Native Fish Society Bloggers
Will Atlas, North Puget Sound River Steward, Osprey Steelhead News
Will Atlas graduated in 2008 from the University of Washington’s school of Aquatics and Fisheries Sciences. Starting in the fall of 2009 he will be starting graduate work in the department of Biology at Simon Fraser University. A life-long angler, he is passionate about the conservation and recovery of wild trout and salmon throughout the northwest, and in 2006 he joined the FFF steelhead committee which publishes The Osprey: The Conservation Journal of Wild Salmonids. In 2008 he became a member of The Ospreys editorial committee. Currently as co-President, he regularly updates the Osprey blog in hopes of sharing relevant news regarding the management, science and politics surrounding steelhead and salmon in the Pacific Northwest.

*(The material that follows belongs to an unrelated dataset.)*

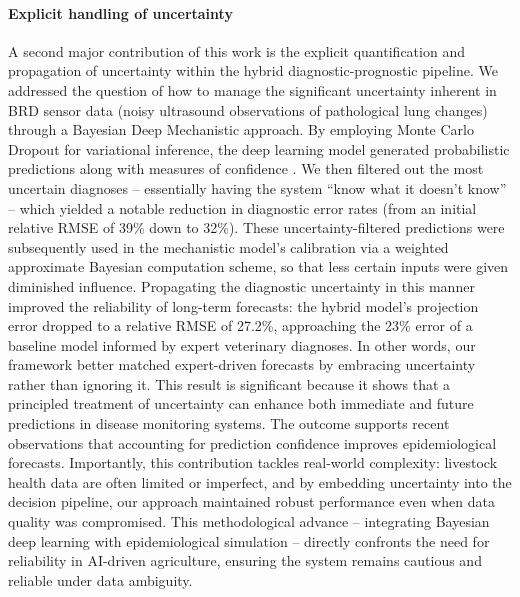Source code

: \paragraph{Explicit handling of uncertainty}  A second major contribution of this work is the explicit quantification and propagation of uncertainty within the hybrid diagnostic-prognostic pipeline. We addressed the question of how to manage the significant uncertainty inherent in BRD sensor data (noisy ultrasound observations of pathological lung changes) through a Bayesian Deep Mechanistic approach. By employing Monte Carlo Dropout for variational inference, the deep learning model generated probabilistic predictions along with measures of confidence \cite{gal_dropout_2016}. We then filtered out the most uncertain diagnoses – essentially having the system “know what it doesn’t know” – which yielded a notable reduction in diagnostic error rates (from an initial relative RMSE of 39\% down to 32\%). These uncertainty-filtered predictions were subsequently used in the mechanistic model’s calibration via a weighted approximate Bayesian computation scheme, so that less certain inputs were given diminished influence. Propagating the diagnostic uncertainty in this manner improved the reliability of long-term forecasts: the hybrid model’s projection error dropped to a relative RMSE of 27.2\%, approaching the 23\% error of a baseline model informed by expert veterinary diagnoses. In other words, our framework better matched expert-driven forecasts by embracing uncertainty rather than ignoring it. This result is significant because it shows that a principled treatment of uncertainty can enhance both immediate and future predictions in disease monitoring systems. The outcome supports recent observations that accounting for prediction confidence improves epidemiological forecasts. Importantly, this contribution tackles real-world complexity: livestock health data are often limited or imperfect, and by embedding uncertainty into the decision pipeline, our approach maintained robust performance even when data quality was compromised. This methodological advance – integrating Bayesian deep learning with epidemiological simulation – directly confronts the need for reliability in AI-driven agriculture, ensuring the system remains cautious and reliable under data ambiguity.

Bill Bakke, NFS Director of Science & Conservation, Home Waters and Wild Fish
Bill grew up fly fishing rivers and streams throughout Oregon and Washington. Early on, he noticed a difference between hatchery steelhead and their native counterparts. Bill soon began studying the science behind that observation – specifically, the damaging effects of hatchery fish on wild populations. He continues that work to this day, more than 30 years after he began it. Whether the topic is fishing regulations, dam removal, salmon farms, hatchery controversies, drought, water quality concerns or endangered species listings – Bill Bakke is the local authority on fish issues.
Chris Daughters, McKenzie River Steward, Oregon Fly Fishing Blog
Chris is the co-founder of The Caddis Fly’s Oregon Fly Fishing Blog and the McKenzie River Two-Fly Tournament. Along with his NFS River Steward duties, Chris is also the owner and operator of the Caddis Fly Shop in Eugene, Oregon. His home water is the McKenzie River, where he chases native redside rainbow trout.
Mia Sheppard, John Day River Steward, MetalHeads
Mia grew up in the mountains, rock hopping along the river banks and spending hours with her sisters playing in the mud, catching crawdads, and hooking trout with line and worms.Mia ventured to Alaska and spent three years commercial fishing for crab and salmon in the Bering Sea and Bristol Bay. She started fly fishing in 1997. On a fishing trip in Alaska, she caught her first glimpse of Marty spey casting a double handed rod; she admits that this is what won her heart, with her (soon to be) husband and the dance of spey casting. Since then, Mia has become a proficient spey caster and been fly fishing anywhere from Oregon to BC and back up to their cabin in Alaska. She now resides in Oregon with her husband Marty, daughter Tegan, and her versatile bird hunting dog Cedar; together they own and operate Little Creek Outfitters a year around guide service.